Laguna's only hope for increasing the database is not his second son. He has created an NGO to do data work where there is a form for other babies to collaborate with. The goal is twofold: to grow faster and avoid the bias of the entire database being the weeping of two brothers. Here Parents can raise their children's crying. Laguna wants to work with crying babies of less than 6 months.
The North American example
Laguna's intuition was also had by a Californian team led by Ariana Anderson, a computational neuropsychologist at UCLA (University of California, Los Angeles). Anderson has four children. When he heard the third cry, he began to realize that there were patterns. The next logical step was, as for Laguna, to train an algorithm to improve human perception.
Over the years, Anderson's team released an app: Chatterbaby, available on Android and iPhone, which gives a percentage with the most likely reason for crying. The Chatterbaby database has thousands of examples and is able to distinguish between pain (with 90% success), restlessness (with 85%) and hunger (with 60%). "That 60% is because we still have small samples, but since we are continuously training our algorithms with new data, precision will grow in the future," says Anderson.

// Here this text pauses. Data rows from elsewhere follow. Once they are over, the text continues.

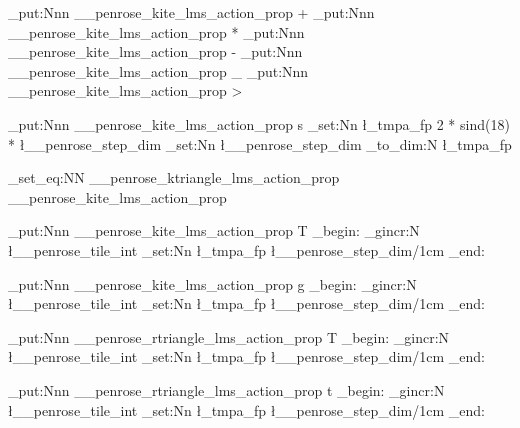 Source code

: \prop_put:Nnn \g__penrose_kite_lms_action_prop {+} {}
\prop_put:Nnn \g__penrose_kite_lms_action_prop {*} {}
\prop_put:Nnn \g__penrose_kite_lms_action_prop {-} {}
\prop_put:Nnn \g__penrose_kite_lms_action_prop {_} {}
\prop_put:Nnn \g__penrose_kite_lms_action_prop {>} {}

\prop_put:Nnn \g__penrose_kite_lms_action_prop {s} {
  \fp_set:Nn \l_tmpa_fp { 2 * sind(18) * \l__penrose_step_dim }
  \dim_set:Nn \l__penrose_step_dim {\fp_to_dim:N \l_tmpa_fp}
}

\prop_set_eq:NN \g__penrose_ktriangle_lms_action_prop  \g__penrose_kite_lms_action_prop


\prop_put:Nnn \g__penrose_kite_lms_action_prop {T} {
  \group_begin:
  \int_gincr:N \l__penrose_tile_int
  \fp_set:Nn \l_tmpa_fp {\l__penrose_step_dim/1cm}
  \group_end:
}

\prop_put:Nnn \g__penrose_kite_lms_action_prop {g} {
  \group_begin:
  \int_gincr:N \l__penrose_tile_int
  \fp_set:Nn \l_tmpa_fp {\l__penrose_step_dim/1cm}
  \group_end:
}

\prop_put:Nnn \g__penrose_rtriangle_lms_action_prop {T} {
  \group_begin:
  \int_gincr:N \l__penrose_tile_int
  \fp_set:Nn \l_tmpa_fp {\l__penrose_step_dim/1cm}
  \group_end:
}

\prop_put:Nnn \g__penrose_rtriangle_lms_action_prop {t} {
  \group_begin:
  \int_gincr:N \l__penrose_tile_int
  \fp_set:Nn \l_tmpa_fp {\l__penrose_step_dim/1cm}
  \group_end:
}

The labeling certification process in Chatterbaby is delicate. The crying of pain is indisputable: they are taken out of punctures to babies by vaccines or by holes in the ear. The other two categories that at the moment handle – restless and hungry – have quality control: "They are labeled by the parents (usually the mother). Then another mother of the team and I listened one by one to those tears. If we both agree, it stays in our database. If one disagrees, it is removed. We agree on 80% crying, which shows that experienced mothers can recognize crying babies that are not theirs, "explains Anderson.
In Anderson's team, they hope to have enough data soon to identify more types of crying: separation, fear, cramps. Although each one has its difficulty. "What we understand about the normal development of babies is that they start to feel fear of separation at 6 to 7 months but often not until closer to the end of the first year," says neonatologist Diana Montoya-Williams, of Anderson's team. "Because these states do not apply to all babies in our data, we do not study it separately." For colic, we do not have enough sample yet. Preliminary investigations show that it is similar to the crying of pain with vaccines. "Chatterbaby accepts crying from children up to 2 years old, but the majority of those who have been around for 3 months.
Despite the advances of Chatterbaby, Spanish and Latin American babies must trust the work of Laguna. Children cry differently by language and country: "The baby can hear the melody (prosody) of the mother's tongue in the uterus," says Anderson. Due to the extension of the app, Chatterbaby's international database grows but it is still not enough to reach everywhere: "Around 80% of our users are international," says Anderson. By gender, however, it is "unlikely" that there are differences, adds Anderson, although they will continue to see him in his investigations.
In Google Play scores the app only has very satisfied parents who give five stars and others very disappointed, who give one. It must be very frustrating to have at 3 o'clock in the morning the latest technology in artificial intelligence and not be able to do anything while the baby continues to cry without remedy.